– Сядьте, – настойчиво сказала Роз. – Если вы бедны или вас постигло несчастье, я от всей души и всем, чем могу, рада вам помочь. Сядьте.
– Разрешите мне постоять, леди, – сказала девушка, все еще плача, – и не говорите со мной так ласково, пока вы не узнаете, кто я такая. Становится поздно. Эта… эта дверь закрыта?
– Да, – сказала Роз, отступив на несколько шагов, словно для того, чтобы к ней скорее могли прийти на помощь в случае, если понадобится. – Почему вы задаете этот вопрос?
– Потому, – сказала девушка, – потому, что я собираюсь отдать в ваши руки свою жизнь и жизнь других.

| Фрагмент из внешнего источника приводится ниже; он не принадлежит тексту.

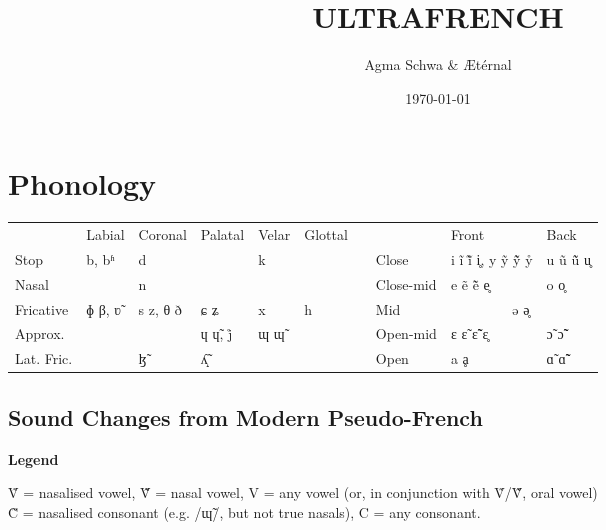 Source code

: \documentclass[a4paper, 12pt, oneside, final]{article}
\title{ULTRAFRENCH}
\author{Agma Schwa \& Ætérnal}
\date{\today}
\def\parheading#1{\noindent\textbf{#1}}
\begin{document}
\maketitle
\clearpage

\section{Phonology}\label{sec:phonology}{\def\arraystretch{1.25}\setlength{\tabcolsep}{.4em}
\noindent\begin{tabular}{@{}|l|l|l|l|l|l|l@{\quad}|l|l|l|}                                                   \cline{1-6} \cline{8-10}
               & Labial & Coronal  & Palatal  & Velar & Glottal &&           & Front        & Back        \\ \cline{1-6} \cline{8-10}
    Stop       & b, bʱ  & d        &          & k     &         && Close     & i ĩ ĩ̃ i̥, y ỹ ỹ̃ ẙ & u ũ ũ̃ u̥ \\ \cline{1-6} \cline{8-10}
    Nasal      &        & n        &          &       &         && Close-mid & e ẽ ẽ̃ e̥      & o o̥         \\ \cline{1-6} \cline{8-10}
    Fricative  & ɸ β, ʋ̃ & s z, θ ð & ɕ ʑ      & x     & h       && Mid       & \multicolumn{2}{c|}{ə ə̥}   \\ \cline{1-6} \cline{8-10}
    Approx.    &        &          & ɥ ɥ̃, j̊   & ɰ ɰ̃   &         && Open-mid  & ɛ ɛ̃ ɛ̃̃ ɛ̥      & ɔ̃ ɔ̃̃         \\ \cline{1-6} \cline{8-10}
    Lat. Fric. &        & ɮ̃        & ʎ̝̃        &       &         && Open      & a ḁ          & ɑ̃ ɑ̃̃         \\ \cline{1-6} \cline{8-10}
\end{tabular}}

\subsection{Sound Changes from Modern Pseudo-French}\label{subsec:sound-changes-from-modern-french}
\parheading{Legend}\par\medskip\noindent
Ṽ = nasalised vowel, Ṽ̃ = nasal vowel, V = any vowel (or, in conjunction with Ṽ/Ṽ̃, oral vowel)\\
C̃ = nasalised consonant (e.g. /ɰ̃/, but not true nasals), C = any consonant.\medskip
\end{document}

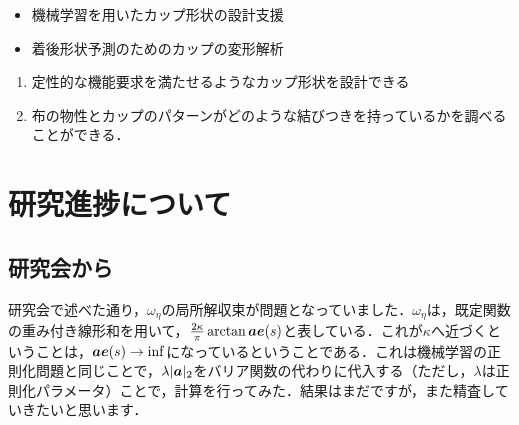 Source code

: \documentclass[11pt]{jsarticle}
\begin{document}
	\articleSPRabst
		\begin{itemize}
			\item 機械学習を用いたカップ形状の設計支援
			\item 着後形状予測のためのカップの変形解析
		\end{itemize}
		
		
	\articleSPRobj
		\begin{enumerate}
			\item 定性的な機能要求を満たせるようなカップ形状を設計できる
			\item 布の物性とカップのパターンがどのような結びつきを持っているかを調べることができる．
		\end{enumerate}
	\articleSPRitemsone
		
		\tableofcontents
		
		
	\articleSPRitemstwo
	\renewcommand{\labelitemi}{$\blacktriangledown$}
	\newcommand{\argmax}{\mathop{\rm arg~max}\limits}
	\newcommand{\argmin}{\mathop{\rm arg~min}\limits}
	\newcommand{\Ker}{{\rm Ker}}
	\newcommand{\rank}{{\rm rank}}
	\section{研究進捗について}
		\subsection{研究会から}
			研究会で述べた通り，$ \omega_{\eta} $の局所解収束が問題となっていました．$ \omega_{\eta} $は，既定関数の重み付き線形和を用いて，$ \frac{2 \kappa}{\pi} \arctan \boldsymbol{a} \boldsymbol{e}(s)$と表している．これが$ \kappa $へ近づくということは，$ \boldsymbol{a} \boldsymbol{e}(s) \rightarrow \inf $になっているということである．これは機械学習の正則化問題と同じことで，$ \lambda |\boldsymbol{a}|_2 $をバリア関数の代わりに代入する（ただし，$ \lambda $は正則化パラメータ）ことで，計算を行ってみた．結果はまだですが，また精査していきたいと思います．
\end{document}
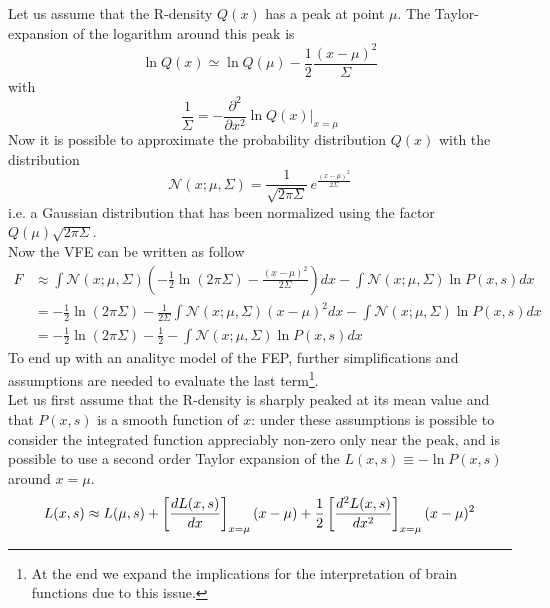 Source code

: \documentclass[a4paper, 10pt]{article}
\begin{document}
Let us assume that the R-density $Q(x)$ has a peak at point $\mu$. The Taylor-expansion of the logarithm around this peak is
\begin{equation}
\ln Q(x) \simeq \ln Q(\mu) - \frac{1}{2} \frac{(x-\mu)^2}{\Sigma} 
\end{equation}
with
\begin{equation}
\frac{1}{\Sigma} = - \frac{\partial^{2} }{\partial x^2} \ln Q(x) \bigg\rvert_{x=\mu} 
\end{equation}
Now it is possible to approximate the probability distribution $Q(x)$ with the distribution
\begin{equation}
\mathcal{N}(x;\mu, \Sigma) = \frac{1}{\sqrt{ 2 \pi \Sigma}} \, e^{\frac{(x-\mu)^2}{2 \Sigma}}
\end{equation}
i.e. a Gaussian distribution that has been normalized using the factor $Q(\mu) \sqrt{2 \pi \Sigma }$.\\
Now the VFE can be written as follow
\begin{equation}
\begin{split}
F   & \approx \int \mathcal{N}(x;\mu,\Sigma) (-\frac{1}{2} \ln (2 \pi \Sigma) - \frac{(x-\mu)^2}{2 \Sigma} ) d x - \int \mathcal{N}(x;\mu,\Sigma) \ln P(x,s) d x \\
    & = -\frac{1}{2} \ln (2 \pi \Sigma) - \frac{1}{2 \Sigma} \int \mathcal{N}(x;\mu,\Sigma) (x-\mu)^2  d x - \int \mathcal{N}(x;\mu,\Sigma) \ln P(x,s) d x \\
    & = -\frac{1}{2} \ln (2 \pi \Sigma) - \frac{1}{2} - \int \mathcal{N}(x;\mu,\Sigma) \ln P(x,s) d x
\end{split}
\end{equation}
To end up with an analityc model of the FEP, further simplifications and assumptions are needed to evaluate the last term\footnote{At the end we expand the implications for the interpretation of brain functions due to this issue.}. \\
Let us first assume that the R-density is sharply peaked at its mean value and that $P(x,s)$ is a smooth function of $x$: under these assumptions is possible to consider the integrated function appreciably non-zero only near the peak, and is possible to use a second order Taylor expansion of the $L(x,s) \equiv - \ln P(x,s)$ around $x=\mu$.
\begin{equation}
L(x,s) \approx L(\mu,s) + \left[ \frac{dL(x,s)}{dx} \right]_{x=\mu} (x-\mu) + \frac{1}{2} \left[ \frac{d^2L(x,s)}{dx^2} \right]_{x=\mu} (x-\mu)^2 \\
\end{equation}
\end{document}
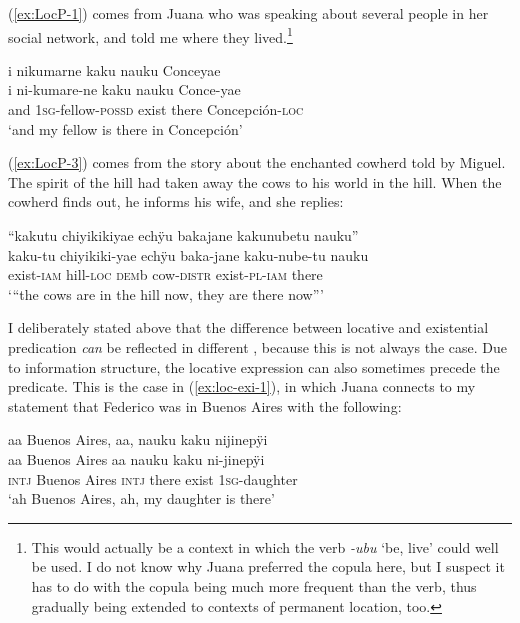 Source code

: (\ref{ex:LocP-1}) comes from Juana who was speaking about several people in her social network, and told me where they lived.\footnote{This would actually be a context in which the verb \textit{-ubu} ‘be, live’ could well be used. I do not know why Juana preferred the copula here, but I suspect it has to do with the copula being much more frequent than the verb, thus gradually being extended to contexts of permanent location, too.}

\ea\label{ex:LocP-1}
\begingl 
\glpreamble i nikumarne kaku nauku Conceyae\\
\gla i ni-kumare-ne kaku nauku Conce-yae\\ 
\glb and 1\textsc{sg}-fellow-\textsc{possd} exist there Concepción-\textsc{loc}\\ 
\glft ‘and my fellow is there in Concepción’
\trailingcitation{[jxx-p110923l-2.133]}
\xe

(\ref{ex:LocP-3}) comes from the story about the enchanted cowherd told by Miguel. The spirit of the hill had taken away the cows to his world in the hill. When the cowherd finds out, he informs his wife, and she replies:

\ea\label{ex:LocP-3}
\begingl
\glpreamble “kakutu chiyikikiyae echÿu bakajane kakunubetu nauku”\\
\gla kaku-tu chiyikiki-yae echÿu baka-jane kaku-nube-tu nauku\\
\glb exist-\textsc{iam} hill-\textsc{loc} \textsc{dem}b cow-\textsc{distr} exist-\textsc{pl}-\textsc{iam} there\\
\glft ‘“the cows are in the hill now, they are there now”’
\endgl
\trailingcitation{[mxx-n151017l-1.64]}
\xe

I deliberately stated above that the difference between locative and existential predication \textit{can} be reflected in different , because this is not always the case. Due to information structure, the locative expression can also sometimes precede the predicate. This is the case in (\ref{ex:loc-exi-1}), in which Juana connects to my statement that Federico was in Buenos Aires with the following:

\ea\label{ex:loc-exi-1}
\begingl
\glpreamble aa Buenos Aires, aa, nauku kaku nijinepÿi\\
\gla aa {Buenos Aires} aa nauku kaku ni-jinepÿi\\
\glb \textsc{intj} {Buenos Aires} \textsc{intj} there exist 1\textsc{sg}-daughter\\
\glft ‘ah Buenos Aires, ah, my daughter is there’
\endgl
\trailingcitation{[jxx-p110923l-1.104-107]}
\xe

Я – та самая девушка, которая утащила маленького Оливера к старику Феджину в тот вечер, когда он вышел из дома в Пентонвиле.
– Вы?! – воскликнула Роз Мэйли.
– Да я, сударыня, – ответила девушка. – Я та самая бесчестная женщина, о которой вы слыхали, живущая среди воров, и – да поможет мне Бог! – с того времени, как я себя помню и когда глазам моим и чувствам открылись улицы Лондона, я не знала лучшей жизни и не слышала более ласковых слов, чем те, какими меня награждали. Не бойтесь, можете отшатнуться от меня, леди. Я моложе, чем кажусь, но я к этому привыкла. Самые бедные женщины отшатываются от меня, когда я прохожу по людной улице.
– Какой ужас! – сказала Роз, невольно отступая от своей странной собеседницы.
– На коленях благодарите Бога, дорогая леди, – воскликнула девушка, – что у вас были друзья, которые с самого раннего детства о вас заботились и оберегали вас, и вы никогда не знали холода и голода, буйства и пьянства и… и еще кое-чего похуже, что знала я с самой колыбели! Я могу сказать это слово, потому что моей колыбелью были глухой закоулок да канава… они будут и моим смертным ложем.
– Мне жаль вас, – прерывающимся голосом сказала Роз. – У меня сердце надрывается, когда я вас слушаю.
– Да благословит вас Бог за вашу доброту, – отозвалась девушка. – Если бы вы знали, какой я иной раз бываю, вы бы и в самом деле меня пожалели. Но ведь я тайком убежала от тех, которые, конечно, убили бы меня, знай они, что я пришла сюда, чтобы передать подслушанное. Знаете ли вы человека по имени Монкс?
– Нет, – ответила Роз.
– А он вас знает, – заявила девушка, – и знает, что вы остановились здесь. Ведь я вас отыскала потому, что подслушала, как он назвал это место.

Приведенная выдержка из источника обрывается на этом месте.